Hussien Khalid, an official with a human rights group in Mombasa called Haki Africa, said government agents are prime suspects in such killings. He said 20 Muslims have been killed in the city the last four months.

“We know the government is targeting us now,” he said. “We know our lives are in danger because we are speaking up against the atrocities they are committing to people at the coast, so they see us as the enemy to their cause, which is fraught with human rights violations.”

The U.S. State Department’s report on Kenya’s human rights record published earlier this year found that Kenyan security forces were responsible for the most serious human rights abuses in 2013, “including unlawful killings, forced disappearances, torture, and use of excessive force.”

Violent attacks have been increasing in Kenya. On Monday three blasts detonated in central Nairobi, killing six people Police said Wednesday they have since arrested 900 people from the Somali enclave of Nairobi.
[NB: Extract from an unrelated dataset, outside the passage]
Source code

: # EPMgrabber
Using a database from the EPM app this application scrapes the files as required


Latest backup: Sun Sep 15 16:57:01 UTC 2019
Makaburi was intelligent, charismatic and engaging — traits that made him an obvious candidate to be a community leader — but he also held radical views that repelled many.

Most notably, he said the four al-Shabab gunmen who slaughtered at least 67 people in Nairobi’s Westgate Mall in September “had every right to do what they did.”

“Islamically it is justified. We cannot allow foreign forces entering Muslim countries, killing innocent Muslim people and then it go unpunished,” he said, citing Kenya’s military presence in Somalia and the need for an “eye for an eye” defense of Muslim life.

A July report from the U.N. Monitoring Group on Somalia and Eritrea accused Makaburi of maintaining ties to a Kenyan terror group known as al-Hijra and said he wanted terrorist attacks to be deadlier.

In the AP interview, Makaburi said he was bound by the Quran, the Muslim holy book, to avenge the killings of his two friends, Sheik Aboud Rogo and Sheik Ibrahim Ismael. “We will kill the people who killed them,” Makaburi said.

He argued that Muslims in Kenya have no other recourse.

“There is no law here. We are in the jungle,” he said. “We cannot see our fellow Muslims being slaughtered in front of their children and wives and not do anything. We are the ones being terrorized here.”

Associated Press writer Tom Odula contributed to this report.